Like so many PhD students these days, I did many other projects while I was "writing my thesis". A mixture of trying to avoid the isolation that plagues doctoral study, insatiable curiosity and an inability to focus on a sole project for too long lead me to take any collaborative opportunity which came my way. The longest running of these was the "How to Get an Academic Job" project, which I joined as a bright-eyed, naive first year PhD. As our article based on the project has recently been published, now seems like a good time to reflect on the whole process.
Back in late 2012, Dr Anna Mountford-Zimdars - Senior Lecturer at King's Learning Institute, specialising in access to Higher Education and employment - put out a call through the Graduate School for PhD students to participate in a project on academic hiring, which would involve interviewing academics from our discipline. She ended up with 12 researchers from different arts, humanities and social science disciplines, as well as two international students (from Italy and Korea) who provided an insight into academic life and hiring in their home countries. Over the course of the academic year, we worked collaboratively to develop research questions, carry out the study and analyse the results. The first stage was a meeting with Anna and Charles, our learning technologist, which began with a discussion about what we, the student-researchers, wanted to get out of the project. This was a decisive moment: while Anna had planned a project on academic hiring - what do junior academics think helped them to get their jobs, what do senior academics look for when they are on hiring panels - it soon became clear that as student-researchers we were concerned about whether we should be trying for an academic job in the first place. Is it worth it? The interview plan thus developed to include questions about what academic life is like day-to-day, what academics value about it and what they dislike, alongside the questions about career histories. When the time came to analyse the results, the most interesting findings in my mind came from the interplay between these two areas. Of particular note was the fact that many academics gave human interaction - above all nurturing students - as what they valued most about the job, and yet it was one of the least recognised factors in academic hiring.
The research itself involved each of us interviewing two academics in our field - a new hire and a professor or head of department. In the article we eventually published, we recommended more dialogue between graduate students and staff about career trajectories, as the real life stories are often quite different to the image created by just looking as person specs or job adverts. Some participants also noted that it made high-up academics seem much more human to them, perhaps opening a path for more collaboration across career stages. To carry out the interviews, we were all given training on qualitative research methods and ethics, entirely new to some of us.
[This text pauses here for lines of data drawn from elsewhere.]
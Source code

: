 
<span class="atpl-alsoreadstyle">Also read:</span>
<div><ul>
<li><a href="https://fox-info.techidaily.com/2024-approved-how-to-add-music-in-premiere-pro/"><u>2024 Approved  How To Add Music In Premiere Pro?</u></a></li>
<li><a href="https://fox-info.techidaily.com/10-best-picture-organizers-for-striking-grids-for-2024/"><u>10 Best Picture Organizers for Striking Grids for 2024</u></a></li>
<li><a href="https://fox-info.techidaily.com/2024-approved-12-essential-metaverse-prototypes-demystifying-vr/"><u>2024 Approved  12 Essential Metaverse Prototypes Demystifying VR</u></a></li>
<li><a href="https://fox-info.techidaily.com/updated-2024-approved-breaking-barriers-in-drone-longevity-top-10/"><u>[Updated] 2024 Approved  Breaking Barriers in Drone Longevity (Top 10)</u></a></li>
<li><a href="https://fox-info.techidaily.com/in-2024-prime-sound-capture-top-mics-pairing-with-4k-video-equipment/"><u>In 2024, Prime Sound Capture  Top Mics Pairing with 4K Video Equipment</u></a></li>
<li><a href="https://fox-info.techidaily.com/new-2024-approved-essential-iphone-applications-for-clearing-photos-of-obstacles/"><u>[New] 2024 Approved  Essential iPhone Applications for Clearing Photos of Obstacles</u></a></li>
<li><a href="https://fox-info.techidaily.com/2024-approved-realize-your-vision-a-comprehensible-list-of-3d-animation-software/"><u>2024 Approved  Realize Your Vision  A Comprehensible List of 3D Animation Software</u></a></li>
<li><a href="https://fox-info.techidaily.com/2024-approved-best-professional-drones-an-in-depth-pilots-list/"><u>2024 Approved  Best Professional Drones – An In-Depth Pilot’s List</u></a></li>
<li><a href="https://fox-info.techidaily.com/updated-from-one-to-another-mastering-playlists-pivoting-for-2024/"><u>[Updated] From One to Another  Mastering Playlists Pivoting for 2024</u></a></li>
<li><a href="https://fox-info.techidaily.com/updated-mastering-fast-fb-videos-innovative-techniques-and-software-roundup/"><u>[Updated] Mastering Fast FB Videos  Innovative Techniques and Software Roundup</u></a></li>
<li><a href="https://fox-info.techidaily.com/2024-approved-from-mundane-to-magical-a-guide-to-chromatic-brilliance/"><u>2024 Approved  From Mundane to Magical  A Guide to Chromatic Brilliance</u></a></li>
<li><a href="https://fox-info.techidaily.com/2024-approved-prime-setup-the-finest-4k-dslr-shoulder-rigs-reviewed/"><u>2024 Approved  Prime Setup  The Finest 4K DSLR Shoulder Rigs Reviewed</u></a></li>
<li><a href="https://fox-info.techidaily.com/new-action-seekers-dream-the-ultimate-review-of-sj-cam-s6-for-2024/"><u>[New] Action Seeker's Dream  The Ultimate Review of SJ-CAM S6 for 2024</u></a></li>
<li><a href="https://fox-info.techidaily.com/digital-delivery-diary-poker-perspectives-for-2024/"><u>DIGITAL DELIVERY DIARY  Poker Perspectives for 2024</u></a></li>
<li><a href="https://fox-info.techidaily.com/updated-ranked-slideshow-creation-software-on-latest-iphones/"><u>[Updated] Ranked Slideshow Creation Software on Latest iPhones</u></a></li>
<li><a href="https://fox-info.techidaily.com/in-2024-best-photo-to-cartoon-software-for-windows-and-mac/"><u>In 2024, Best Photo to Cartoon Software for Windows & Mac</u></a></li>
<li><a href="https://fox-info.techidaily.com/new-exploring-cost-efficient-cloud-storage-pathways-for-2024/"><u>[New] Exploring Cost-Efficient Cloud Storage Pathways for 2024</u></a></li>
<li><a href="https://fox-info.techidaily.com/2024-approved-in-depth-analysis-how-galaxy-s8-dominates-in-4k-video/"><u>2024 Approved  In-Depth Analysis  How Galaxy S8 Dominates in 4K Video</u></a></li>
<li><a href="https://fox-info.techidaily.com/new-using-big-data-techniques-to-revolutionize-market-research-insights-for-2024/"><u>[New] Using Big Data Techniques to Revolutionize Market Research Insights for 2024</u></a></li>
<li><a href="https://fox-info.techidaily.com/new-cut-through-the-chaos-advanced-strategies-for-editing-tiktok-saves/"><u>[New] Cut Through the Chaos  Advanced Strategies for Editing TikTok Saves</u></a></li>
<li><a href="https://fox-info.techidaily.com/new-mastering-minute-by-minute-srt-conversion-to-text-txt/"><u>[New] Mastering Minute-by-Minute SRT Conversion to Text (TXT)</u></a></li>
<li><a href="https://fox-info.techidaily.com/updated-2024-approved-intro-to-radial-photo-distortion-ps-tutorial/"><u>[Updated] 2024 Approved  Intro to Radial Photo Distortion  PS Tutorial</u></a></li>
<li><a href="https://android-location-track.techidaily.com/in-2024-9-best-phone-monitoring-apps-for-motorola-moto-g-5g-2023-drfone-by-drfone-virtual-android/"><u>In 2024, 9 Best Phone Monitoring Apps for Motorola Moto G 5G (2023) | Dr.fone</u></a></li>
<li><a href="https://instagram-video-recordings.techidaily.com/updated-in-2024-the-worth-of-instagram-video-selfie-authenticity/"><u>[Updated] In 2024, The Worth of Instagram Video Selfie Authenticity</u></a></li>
After our first interviews, we posted recordings and our preliminary thoughts on a private online discussion forum. We were paired up so that researchers from different disciplines listened to each other's interviews (I learnt about Management) and also wrote down our thoughts on them. This both allowed reflection on similarities and differences between subjects, and established closer relationships between members of the team. When we met up to discuss findings and next steps, all of this was celebrated with cake, a much needed part of any project.
After this meeting, we set up a working group to process the data. Between five of us, we produced materials including top tips, case studies and visualisations, used in a leaflet for students, a website and on a poster presented at a teaching and learning conference at King's.
The final stage was just Anna and me. This is where the real collaborative work began. Rather than each working on separate sections, we worked together to write first a presentation for a Higher Education Academy conference on student transitions, and then the aforementioned article. Over tea, pizza, and more cake, we discussed the shape of the paper, what was important to include, and how to respond to the reviewers' suggestions. Anna brought expert knowledge of the discipline, I brought my linguist's eye for the nuances in words used in interviews, and for crafting a story out of data. Such collaborative writing seems to be the done thing in Education, it is much less common in languages (although notable recent examples include this paper on Modern Languages and Digital Humanities by Claire Taylor and Thea Pitman. I'm hoping to continue writing collaboratively if any volunteers are reading!
Ironically, I'm pretty certain the article did not help me to get an academic job. The academics we interviewed offered a wide range of factors they look for when hiring - including enthusiasm for the discipline and collegiality - but, as to be expected, publications came out on top. And publications means publications in your discipline which can be submitted to the REF- as recent job interviews have confirmed - not an education article. But the skills I learned from it, the intellectually challenging experience, and the social aspects have strengthened me as a researcher and will no doubt influence my future work.